Na altura das alegadas agressões de 2021, Depardieu já estava sob investigação formal por violação. Em 2018, a atriz Charlotte Arnould acusou-o de a ter violado em sua casa. Esse caso ainda está ativo e, em agosto de 2024, o Ministério Público pediu que fosse a julgamento.
Ao longo de uma carreira de cinco décadas, Depardieu protagonizou mais de 200 filmes, incluindo Cyrano de Bergerac, Jean de Florette, Green Card e O Homem da Máscara de Ferro. Mas as suas controvérsias fora do ecrã há muito que fazem manchetes, desde conduzir embriagado a urinar na coxia de um avião.
Um documentário de 2023 da France Télévisions, La Chute de l'Ogre (A Queda do Ogre), reacendeu o debate sobre a sua impunidade. Mostrou imagens do ator durante uma viagem à Coreia do Norte em 2018, fazendo comentários sexualmente inapropriados a uma intérprete e parecendo sexualizar uma jovem a cavalo.

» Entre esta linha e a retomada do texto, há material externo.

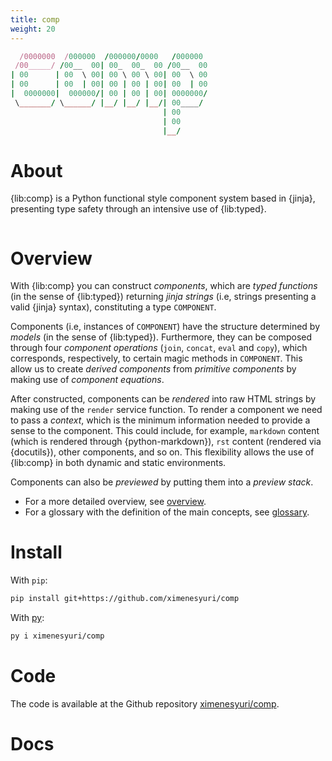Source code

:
 ```yaml
---
title: comp
weight: 20
---
```


```ruby
  /0000000  /000000  /000000/0000   /000000 
 /00_____/ /00__  00| 00_  00_  00 /00__  00
| 00      | 00  \ 00| 00 \ 00 \ 00| 00  \ 00
| 00      | 00  | 00| 00 | 00 | 00| 00  | 00
|  0000000|  000000/| 00 | 00 | 00| 0000000/
 \_______/ \______/ |__/ |__/ |__/| 00____/ 
                                  | 00      
                                  | 00      
                                  |__/   
```

# About

{lib:comp} is a Python functional style component system based in {jinja}, presenting type safety through an intensive use of {lib:typed}.

```{toc}
```

# Overview

With {lib:comp} you can construct _components_, which are _typed functions_ (in the sense of {lib:typed}) returning _jinja strings_ (i.e, strings presenting a valid {jinja} syntax),  constituting a type `COMPONENT`. 

Components (i.e, instances of `COMPONENT`) have the structure determined by _models_ (in the sense of {lib:typed}). Furthermore, they can be composed through four _component operations_ (`join`, `concat`, `eval` and `copy`), which corresponds, respectively, to certain magic methods in `COMPONENT`. This allow us to create _derived components_ from _primitive components_ by making use of _component equations_.

After constructed, components can be _rendered_ into raw HTML strings by making use of the `render` service function. To render a component we need to pass a _context_, which is the minimum information needed to provide a sense to the component. This could include, for example, `markdown` content (which is rendered through {python-markdown}), `rst` content (rendered via {docutils}), other components, and so on. This flexibility allows the use of {lib:comp} in both dynamic and static environments.

Components can also be _previewed_ by putting them into a _preview stack_.

- For a more detailed overview, see [overview](./overview).
- For a glossary with the definition of the main concepts, see [glossary](./glossary).

# Install

With `pip`:
```bash
pip install git+https://github.com/ximenesyuri/comp
```

With [py](https://github.com/ximenesyuri/py):
```bash
py i ximenesyuri/comp
```

# Code

The code is available at the Github repository [ximenesyuri/comp](https://github.com/ximenesyuri/comp).

# Docs

```{toc-dir}
```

Durante décadas, este tipo de comportamento foi ignorado como fazendo parte da sua personalidade. Hoje, esse legado está a ser diretamente posto em causa.
Resistência num país famoso pela sedução
Godrèche, que disse aos legisladores que tinha 14 anos quando Jacquot a explorou pela primeira vez, apelou a uma reforma do estatuto de limitações dos crimes sexuais contra crianças em França e a novas proteções para os menores nas artes. O seu testemunho - juntamente com o de outros sobreviventes - trouxe uma rara atenção política a uma cultura de silêncio que, segundo muitos, impregna o cinema francês.
No entanto, a resistência mantém-se.
Em 2018, a atriz Catherine Deneuve e mais de 100 mulheres francesas proeminentes assinaram uma carta aberta no jornal Le Monde defendendo o que chamaram de "liberdade de incomodar". A carta argumenta que o flirt não deve ser confundido com assédio e alerta para o puritanismo ao estilo americano.